Punctuate your progress with something special. The point is to emotionally anchor what you have experienced and begun integrating. This is essentially just celebrating in a language your feeling self understands – it needs to be included in the celebration.
When you stop using your brain power to survive, it reallocates itself back to where it belongs - drastically increasing your cognitive abilities, and countless other things. Just remember that improvement of these things can also mean new challenges. Do not fear them, lean into them and know that you will come out better, just like you did before.
The End, but not really
If it wasn’t obvious by now, there is no end to pursuing happiness, and you would do well to understand the time to be happy is never “as soon as”, it is now, always. This isn’t to say that one can expect to feel happy at every moment of every day, rather, I want you to try to understand that both happiness and depression can be just a few steps away from anywhere you find yourself. I’ve had days where I was convinced I was back in the pit of depression, only to find myself what felt like miles away from it the next day. The progress you make will stick with you forever, even if it occasionally becomes difficult to feel and access.

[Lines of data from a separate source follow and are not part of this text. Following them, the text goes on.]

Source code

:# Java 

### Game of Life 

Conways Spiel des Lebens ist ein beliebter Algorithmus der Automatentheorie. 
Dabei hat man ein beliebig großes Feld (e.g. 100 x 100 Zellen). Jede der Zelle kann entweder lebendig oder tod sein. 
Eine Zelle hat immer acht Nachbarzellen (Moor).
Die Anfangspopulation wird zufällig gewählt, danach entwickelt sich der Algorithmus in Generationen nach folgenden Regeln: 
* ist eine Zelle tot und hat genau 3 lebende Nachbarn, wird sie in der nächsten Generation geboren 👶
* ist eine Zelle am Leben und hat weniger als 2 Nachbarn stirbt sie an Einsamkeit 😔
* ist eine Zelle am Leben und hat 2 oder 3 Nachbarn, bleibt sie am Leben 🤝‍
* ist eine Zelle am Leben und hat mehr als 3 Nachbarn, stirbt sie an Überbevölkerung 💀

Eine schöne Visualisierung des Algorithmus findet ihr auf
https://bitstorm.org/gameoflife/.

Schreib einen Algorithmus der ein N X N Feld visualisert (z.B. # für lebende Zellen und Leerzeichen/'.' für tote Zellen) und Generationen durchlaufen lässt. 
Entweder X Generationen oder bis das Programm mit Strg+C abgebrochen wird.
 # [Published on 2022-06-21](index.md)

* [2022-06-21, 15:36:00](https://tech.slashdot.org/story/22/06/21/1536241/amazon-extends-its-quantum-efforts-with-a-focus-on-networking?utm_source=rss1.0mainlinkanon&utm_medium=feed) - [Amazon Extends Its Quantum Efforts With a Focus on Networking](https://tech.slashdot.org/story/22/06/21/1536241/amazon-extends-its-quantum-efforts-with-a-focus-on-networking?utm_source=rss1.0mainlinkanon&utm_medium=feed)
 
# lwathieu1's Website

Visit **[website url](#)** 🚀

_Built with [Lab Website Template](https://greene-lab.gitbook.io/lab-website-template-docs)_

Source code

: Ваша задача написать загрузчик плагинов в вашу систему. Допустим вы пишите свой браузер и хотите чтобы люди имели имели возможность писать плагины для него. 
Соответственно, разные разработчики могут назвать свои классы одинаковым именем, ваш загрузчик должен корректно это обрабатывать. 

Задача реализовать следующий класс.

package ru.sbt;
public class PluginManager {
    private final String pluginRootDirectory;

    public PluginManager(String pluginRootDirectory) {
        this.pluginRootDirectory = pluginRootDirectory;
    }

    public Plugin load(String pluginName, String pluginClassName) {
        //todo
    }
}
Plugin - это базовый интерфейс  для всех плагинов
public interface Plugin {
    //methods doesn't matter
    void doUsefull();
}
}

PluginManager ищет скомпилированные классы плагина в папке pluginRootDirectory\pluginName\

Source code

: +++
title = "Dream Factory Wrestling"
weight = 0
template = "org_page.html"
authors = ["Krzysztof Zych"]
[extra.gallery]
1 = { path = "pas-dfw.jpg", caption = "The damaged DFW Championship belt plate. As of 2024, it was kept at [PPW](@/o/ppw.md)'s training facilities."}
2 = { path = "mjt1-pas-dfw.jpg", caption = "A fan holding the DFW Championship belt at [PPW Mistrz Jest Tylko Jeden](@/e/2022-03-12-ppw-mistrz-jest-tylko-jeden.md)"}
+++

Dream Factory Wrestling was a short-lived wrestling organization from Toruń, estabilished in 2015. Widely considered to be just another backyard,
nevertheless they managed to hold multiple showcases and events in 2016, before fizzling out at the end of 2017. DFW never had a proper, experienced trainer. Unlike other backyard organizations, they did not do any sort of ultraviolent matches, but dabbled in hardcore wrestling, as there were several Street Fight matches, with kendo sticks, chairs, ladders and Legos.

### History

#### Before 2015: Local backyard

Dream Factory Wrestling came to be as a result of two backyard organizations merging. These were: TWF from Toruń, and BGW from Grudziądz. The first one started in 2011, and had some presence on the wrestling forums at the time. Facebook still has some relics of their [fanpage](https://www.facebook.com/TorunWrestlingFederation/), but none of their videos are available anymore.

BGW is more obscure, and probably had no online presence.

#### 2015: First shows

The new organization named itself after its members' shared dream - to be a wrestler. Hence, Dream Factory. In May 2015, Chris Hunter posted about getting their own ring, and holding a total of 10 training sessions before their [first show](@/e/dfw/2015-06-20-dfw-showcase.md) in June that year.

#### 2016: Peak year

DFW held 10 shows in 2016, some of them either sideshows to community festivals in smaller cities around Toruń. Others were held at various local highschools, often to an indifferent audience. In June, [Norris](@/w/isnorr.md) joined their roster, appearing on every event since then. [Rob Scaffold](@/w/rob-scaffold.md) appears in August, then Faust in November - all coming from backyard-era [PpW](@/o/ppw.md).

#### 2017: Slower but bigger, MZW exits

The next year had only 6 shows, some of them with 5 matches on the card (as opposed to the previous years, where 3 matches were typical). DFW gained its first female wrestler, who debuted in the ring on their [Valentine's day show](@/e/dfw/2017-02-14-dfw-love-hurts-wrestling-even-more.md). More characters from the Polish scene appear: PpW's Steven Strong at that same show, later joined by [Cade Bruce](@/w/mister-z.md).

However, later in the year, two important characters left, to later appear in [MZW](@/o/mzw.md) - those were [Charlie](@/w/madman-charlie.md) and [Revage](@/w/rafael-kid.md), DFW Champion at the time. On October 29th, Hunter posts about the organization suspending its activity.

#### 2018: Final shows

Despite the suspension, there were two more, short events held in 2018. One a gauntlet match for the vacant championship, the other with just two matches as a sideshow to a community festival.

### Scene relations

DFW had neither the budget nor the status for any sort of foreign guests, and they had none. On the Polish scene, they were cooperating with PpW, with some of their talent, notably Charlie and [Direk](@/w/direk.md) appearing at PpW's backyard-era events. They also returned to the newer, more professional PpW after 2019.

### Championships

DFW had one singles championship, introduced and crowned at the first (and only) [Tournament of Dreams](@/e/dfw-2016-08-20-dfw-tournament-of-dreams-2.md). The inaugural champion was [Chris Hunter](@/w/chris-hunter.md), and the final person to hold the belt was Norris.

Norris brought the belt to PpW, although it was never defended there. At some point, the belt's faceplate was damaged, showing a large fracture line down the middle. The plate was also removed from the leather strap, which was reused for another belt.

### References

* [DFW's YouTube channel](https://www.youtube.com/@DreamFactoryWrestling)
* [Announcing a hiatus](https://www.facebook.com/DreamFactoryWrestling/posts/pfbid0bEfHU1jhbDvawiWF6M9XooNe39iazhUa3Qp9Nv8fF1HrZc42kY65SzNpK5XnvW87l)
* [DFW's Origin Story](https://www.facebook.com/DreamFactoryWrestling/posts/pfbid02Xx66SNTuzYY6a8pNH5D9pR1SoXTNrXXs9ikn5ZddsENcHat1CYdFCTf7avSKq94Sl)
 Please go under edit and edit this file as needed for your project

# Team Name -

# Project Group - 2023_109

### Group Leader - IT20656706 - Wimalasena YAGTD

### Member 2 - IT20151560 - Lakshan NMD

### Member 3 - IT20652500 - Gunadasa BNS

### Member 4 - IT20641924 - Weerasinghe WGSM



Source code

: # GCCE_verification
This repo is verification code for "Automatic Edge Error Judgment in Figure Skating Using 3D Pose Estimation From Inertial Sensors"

I’ll leave you with an entry from my journal that I wrote on the very day I discovered and truly felt love for myself for the first time in decades.
“I look at the Bryan inside, and he no longer looks like a quiet, defeated, scared little kid who can’t figure out why I hated him, or why everything hurt so much all the time and for so long. He looks alive and complete now, as if he’s been embraced and accepted by exactly what he was searching for the entire time. He’s not standing still anymore either, he’s moving and growing FAST, with an ear-to-ear smile and a clear determination to achieve, love, and be loved more each day. More than anything, he’s eager to show me all he’s been doing while he awaited my love and acceptance.”
One last thing:
A book (or anything, for that matter) can make little sense and be frustrating on one experience consuming it, and life-changing the next. It all depends on our perceptions and what we’re ready to hear. I did my best to write this book in a way that makes it as easy to reread as possible. If anything in this book spoke to you, but you ultimately found that it could not help you where you are currently, I strongly suggest reading, or even skimming through it again at a later date. I have done this with several books, and some of them ended up being life-changing for me on the second or third readthrough. Whichever manner you choose to pursue happiness, I wish you the best of luck, and I encourage you to remember that you are worth loving and you deserve happiness, unless you like pineapple on your pizza, in which case you can kindly go fuck yourself.